Archive for the ‘chemistry’ tag
Rich Apodaca recently wrote a post highlighting StackOverflow – a community discussion site for software development, suggesting that a similar type of site for chemists would not work. He also posted a follow up listing some factors that make something like StackOverflow unlikely for the chemistry community. I had made a quick comment noting that one difference between the culture of the chemistry and software communities was possibilities of commercialization. On thinking about it a little, this is not entirely correct, as both communities generate ideas and work that lead to commercialization.
But I think that the difference lies in the nature of the commercialization process. As Rich pointed out in his followup post, entrepreneurship and resources are two important sources of differences between the chemistry and software communities. In the latter community, two people can implement an idea with minimal resource investment and end up with a profitable product. In contrast, two chemists might come up with an idea, but in many cases, it will require significant investment in resources to get an initial product (and scale up would be a separate issue).
In that sense, the process of commercialization in chemistry can be a longer process – and if that’s the case, it’s not surprising that we see the differences. In fact, if we’re comparing chemistry to some computer related field, it seems that a comparison with the computer hardware is more appropriate than computer software, especially when we consider the costs involved in the commercialization process. (Though with FPGA’s and chip fabs, computer hardware startups are probably easier than a chemistry startup).
Another factor that differentiates chemistry from computer software or hardware, is that chemistry projects are not usually spare time projects. One can write software or design (basic) hardware as a spare time thing which, if they turn out to feasible/useful/interesting can be transformed to an actual product. Again, this goes back to the costs involved in testing out and implementing new ideas without institutional backing.
Rich’s other points are also good and I think his comments on patents vs copyrights is especially important. However, I’m not so sure about the issue of history – obviously, history brings tradition (baggage?), but is this really a big factor? It seems that the implications of history overlap to a large degree with “established communication channels”
There’s been an interesting discussion sparked by Deepaks post, asking why there is a much smaller showing of chemists and chemistry applications in the cloud compared to other life science areas. This post led to a FriendFeed thread that raised a number of issues.
At a high level one can easily point out factors such as licensing costs for the tools to do chemistry in the cloud, lack of standards in data sets and formats and so on. As Joerg pointed out in the FF thread, IP issues and security are major factors.
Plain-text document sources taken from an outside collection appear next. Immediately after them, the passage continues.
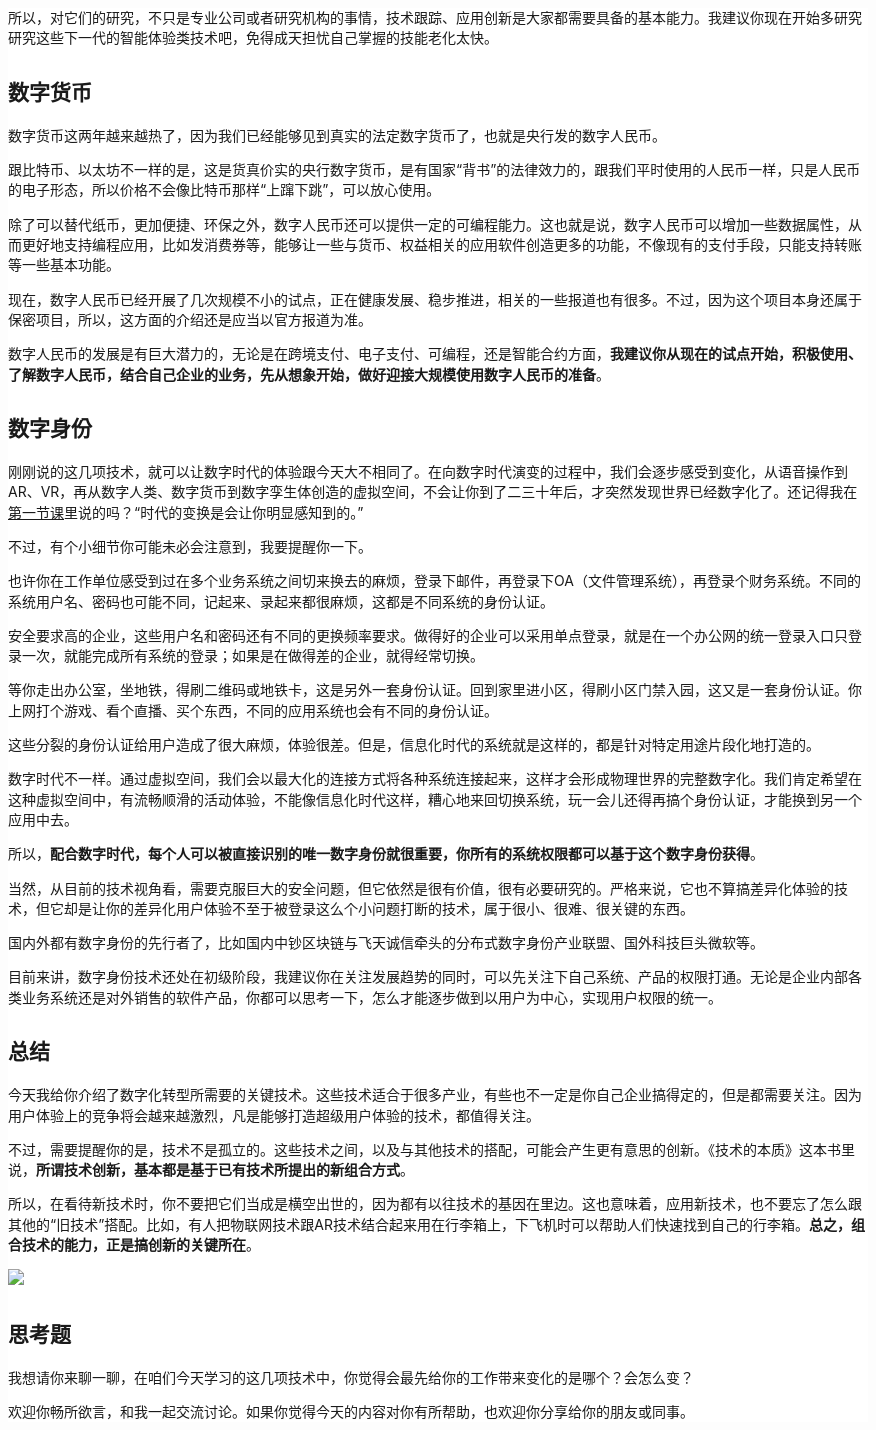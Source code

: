所以，对它们的研究，不只是专业公司或者研究机构的事情，技术跟踪、应用创新是大家都需要具备的基本能力。我建议你现在开始多研究研究这些下一代的智能体验类技术吧，免得成天担忧自己掌握的技能老化太快。

## 数字货币

数字货币这两年越来越热了，因为我们已经能够见到真实的法定数字货币了，也就是央行发的数字人民币。

跟比特币、以太坊不一样的是，这是货真价实的央行数字货币，是有国家“背书”的法律效力的，跟我们平时使用的人民币一样，只是人民币的电子形态，所以价格不会像比特币那样“上蹿下跳”，可以放心使用。

除了可以替代纸币，更加便捷、环保之外，数字人民币还可以提供一定的可编程能力。这也就是说，数字人民币可以增加一些数据属性，从而更好地支持编程应用，比如发消费券等，能够让一些与货币、权益相关的应用软件创造更多的功能，不像现有的支付手段，只能支持转账等一些基本功能。

现在，数字人民币已经开展了几次规模不小的试点，正在健康发展、稳步推进，相关的一些报道也有很多。不过，因为这个项目本身还属于保密项目，所以，这方面的介绍还是应当以官方报道为准。

数字人民币的发展是有巨大潜力的，无论是在跨境支付、电子支付、可编程，还是智能合约方面，**我建议你从现在的试点开始，积极使用、了解数字人民币，结合自己企业的业务，先从想象开始，做好迎接大规模使用数字人民币的准备**。

## 数字身份

刚刚说的这几项技术，就可以让数字时代的体验跟今天大不相同了。在向数字时代演变的过程中，我们会逐步感受到变化，从语音操作到AR、VR，再从数字人类、数字货币到数字孪生体创造的虚拟空间，不会让你到了二三十年后，才突然发现世界已经数字化了。还记得我在[第一节课](https://time.geekbang.org/column/article/361331)里说的吗？“时代的变换是会让你明显感知到的。”

不过，有个小细节你可能未必会注意到，我要提醒你一下。

也许你在工作单位感受到过在多个业务系统之间切来换去的麻烦，登录下邮件，再登录下OA（文件管理系统），再登录个财务系统。不同的系统用户名、密码也可能不同，记起来、录起来都很麻烦，这都是不同系统的身份认证。

安全要求高的企业，这些用户名和密码还有不同的更换频率要求。做得好的企业可以采用单点登录，就是在一个办公网的统一登录入口只登录一次，就能完成所有系统的登录；如果是在做得差的企业，就得经常切换。

等你走出办公室，坐地铁，得刷二维码或地铁卡，这是另外一套身份认证。回到家里进小区，得刷小区门禁入园，这又是一套身份认证。你上网打个游戏、看个直播、买个东西，不同的应用系统也会有不同的身份认证。

这些分裂的身份认证给用户造成了很大麻烦，体验很差。但是，信息化时代的系统就是这样的，都是针对特定用途片段化地打造的。

数字时代不一样。通过虚拟空间，我们会以最大化的连接方式将各种系统连接起来，这样才会形成物理世界的完整数字化。我们肯定希望在这种虚拟空间中，有流畅顺滑的活动体验，不能像信息化时代这样，糟心地来回切换系统，玩一会儿还得再搞个身份认证，才能换到另一个应用中去。

所以，**配合数字时代，每个人可以被直接识别的唯一数字身份就很重要，你所有的系统权限都可以基于这个数字身份获得**。

当然，从目前的技术视角看，需要克服巨大的安全问题，但它依然是很有价值，很有必要研究的。严格来说，它也不算搞差异化体验的技术，但它却是让你的差异化用户体验不至于被登录这么个小问题打断的技术，属于很小、很难、很关键的东西。

国内外都有数字身份的先行者了，比如国内中钞区块链与飞天诚信牵头的分布式数字身份产业联盟、国外科技巨头微软等。

目前来讲，数字身份技术还处在初级阶段，我建议你在关注发展趋势的同时，可以先关注下自己系统、产品的权限打通。无论是企业内部各类业务系统还是对外销售的软件产品，你都可以思考一下，怎么才能逐步做到以用户为中心，实现用户权限的统一。

## 总结

今天我给你介绍了数字化转型所需要的关键技术。这些技术适合于很多产业，有些也不一定是你自己企业搞得定的，但是都需要关注。因为用户体验上的竞争将会越来越激烈，凡是能够打造超级用户体验的技术，都值得关注。

不过，需要提醒你的是，技术不是孤立的。这些技术之间，以及与其他技术的搭配，可能会产生更有意思的创新。《技术的本质》这本书里说，**所谓技术创新，基本都是基于已有技术所提出的新组合方式**。

所以，在看待新技术时，你不要把它们当成是横空出世的，因为都有以往技术的基因在里边。这也意味着，应用新技术，也不要忘了怎么跟其他的“旧技术”搭配。比如，有人把物联网技术跟AR技术结合起来用在行李箱上，下飞机时可以帮助人们快速找到自己的行李箱。**总之，组合技术的能力，正是搞创新的关键所在**。

![](https://static001.geekbang.org/resource/image/c3/e6/c3f0466e64aefcce692b1c2b56f96be6.jpg)

## 思考题

我想请你来聊一聊，在咱们今天学习的这几项技术中，你觉得会最先给你的工作带来变化的是哪个？会怎么变？

欢迎你畅所欲言，和我一起交流讨论。如果你觉得今天的内容对你有所帮助，也欢迎你分享给你的朋友或同事。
Even though I’m not a cloud expert, I have read and heard of various cases where financial companies are using clouds. Whether their applications involves sensitive data I don’t know, but it seems that this is one area that is addressable (if not already addressed). As a side note, I was interested in seeing that Lilly seems to be making a move towards an Amazon based cloud infrastructure.
But when I read Deepaks post, the question that occurred to me was: what is the compelling chemistry application that would really make use of the cloud?
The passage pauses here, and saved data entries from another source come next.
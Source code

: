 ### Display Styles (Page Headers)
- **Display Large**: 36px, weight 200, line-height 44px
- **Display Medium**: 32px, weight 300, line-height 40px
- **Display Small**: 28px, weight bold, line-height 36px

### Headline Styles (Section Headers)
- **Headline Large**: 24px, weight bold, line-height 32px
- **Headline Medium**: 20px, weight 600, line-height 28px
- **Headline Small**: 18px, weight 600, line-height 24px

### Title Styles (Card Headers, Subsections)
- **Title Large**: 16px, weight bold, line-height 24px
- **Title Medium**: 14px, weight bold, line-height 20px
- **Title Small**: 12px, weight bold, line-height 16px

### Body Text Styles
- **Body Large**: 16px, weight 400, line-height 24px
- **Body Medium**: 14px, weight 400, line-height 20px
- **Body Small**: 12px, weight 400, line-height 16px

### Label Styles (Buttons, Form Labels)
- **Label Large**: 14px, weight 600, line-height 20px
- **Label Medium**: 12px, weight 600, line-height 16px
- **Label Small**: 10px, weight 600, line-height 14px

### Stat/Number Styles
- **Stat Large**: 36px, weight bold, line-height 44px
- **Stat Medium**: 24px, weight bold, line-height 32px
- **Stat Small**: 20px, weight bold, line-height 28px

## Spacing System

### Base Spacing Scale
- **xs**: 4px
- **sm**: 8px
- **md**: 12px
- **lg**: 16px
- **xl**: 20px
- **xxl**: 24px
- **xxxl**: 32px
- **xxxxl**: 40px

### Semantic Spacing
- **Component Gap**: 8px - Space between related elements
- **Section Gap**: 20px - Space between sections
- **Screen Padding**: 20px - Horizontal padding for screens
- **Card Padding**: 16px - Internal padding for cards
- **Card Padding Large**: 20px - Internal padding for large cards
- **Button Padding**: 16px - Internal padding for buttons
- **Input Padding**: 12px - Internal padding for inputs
While things like molecular dynamics are not going to run too well on a cloud set up, problems that are data parallel can make excellent use of such a set up. Given that, some immediate applications include docking, virtual screening and so on. There have been a number of papers talking about the use of Grids for docking, so one could easily consider docking in the cloud. Virtual screening (using docking, machine learning etc) would be another application.
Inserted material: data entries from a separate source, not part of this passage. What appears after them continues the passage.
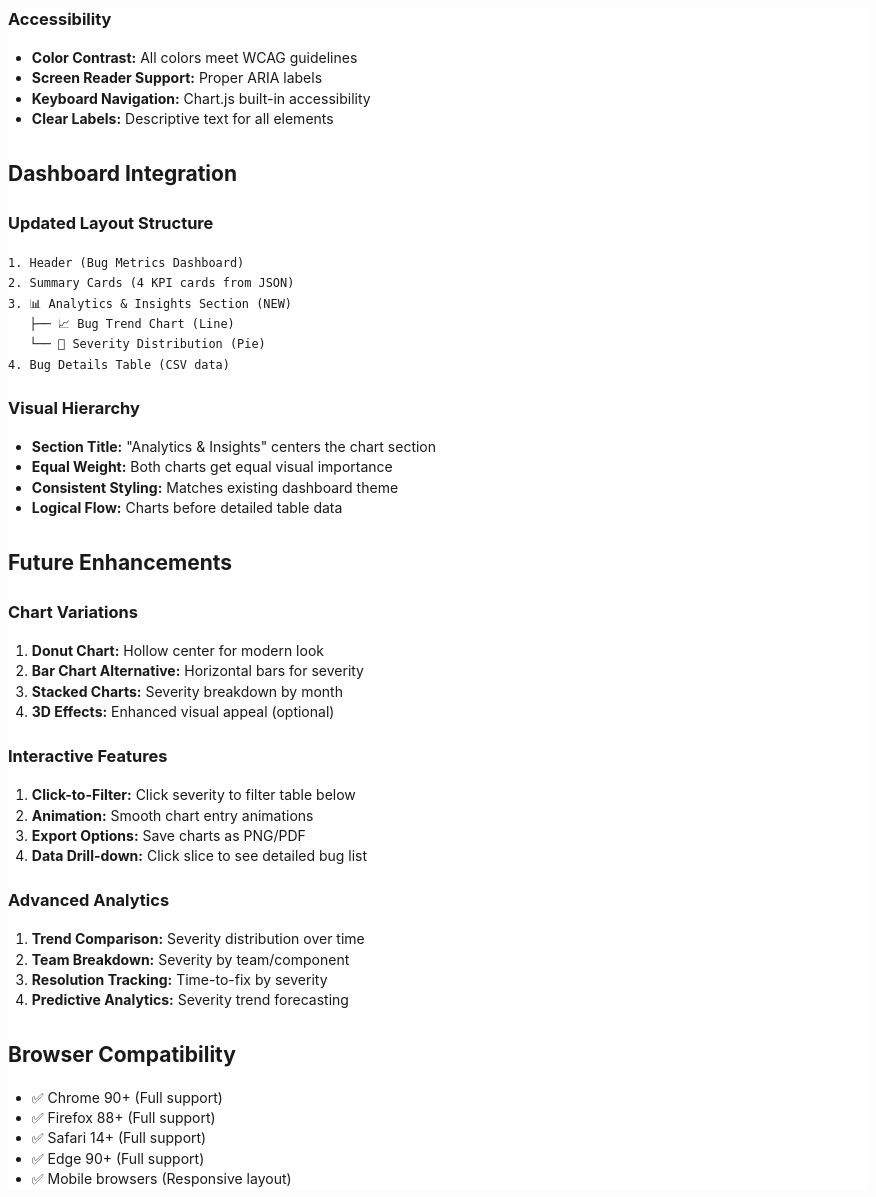 ### **Accessibility**
- **Color Contrast:** All colors meet WCAG guidelines
- **Screen Reader Support:** Proper ARIA labels
- **Keyboard Navigation:** Chart.js built-in accessibility
- **Clear Labels:** Descriptive text for all elements

## Dashboard Integration

### **Updated Layout Structure**
```
1. Header (Bug Metrics Dashboard)
2. Summary Cards (4 KPI cards from JSON)
3. 📊 Analytics & Insights Section (NEW)
   ├── 📈 Bug Trend Chart (Line)
   └── 🥧 Severity Distribution (Pie)
4. Bug Details Table (CSV data)
```

### **Visual Hierarchy**
- **Section Title:** "Analytics & Insights" centers the chart section
- **Equal Weight:** Both charts get equal visual importance
- **Consistent Styling:** Matches existing dashboard theme
- **Logical Flow:** Charts before detailed table data

## Future Enhancements

### **Chart Variations**
1. **Donut Chart:** Hollow center for modern look
2. **Bar Chart Alternative:** Horizontal bars for severity
3. **Stacked Charts:** Severity breakdown by month
4. **3D Effects:** Enhanced visual appeal (optional)

### **Interactive Features**
1. **Click-to-Filter:** Click severity to filter table below
2. **Animation:** Smooth chart entry animations
3. **Export Options:** Save charts as PNG/PDF
4. **Data Drill-down:** Click slice to see detailed bug list

### **Advanced Analytics**
1. **Trend Comparison:** Severity distribution over time
2. **Team Breakdown:** Severity by team/component
3. **Resolution Tracking:** Time-to-fix by severity
4. **Predictive Analytics:** Severity trend forecasting

## Browser Compatibility
- ✅ Chrome 90+ (Full support)
- ✅ Firefox 88+ (Full support)
- ✅ Safari 14+ (Full support)
- ✅ Edge 90+ (Full support)
- ✅ Mobile browsers (Responsive layout)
But the problem I see facing these efforts is that they tend to be project specific. In contrast doing something like BLAST in the cloud is more standardized – you send in a sequence and compare it to the usual standard databases of sequences. On the other hand, each docking project is different, in terms of receptor (though there’s less variation) and ligand libraries. So on the chemistry side, the input is much larger and more variable.
Similarity searching is another example – one usually searches against a public database or a corporate collection. If these are not in the cloud, making use of the cloud is not very practical. Furthermore, how many different collections should be stored and accessed in the cloud?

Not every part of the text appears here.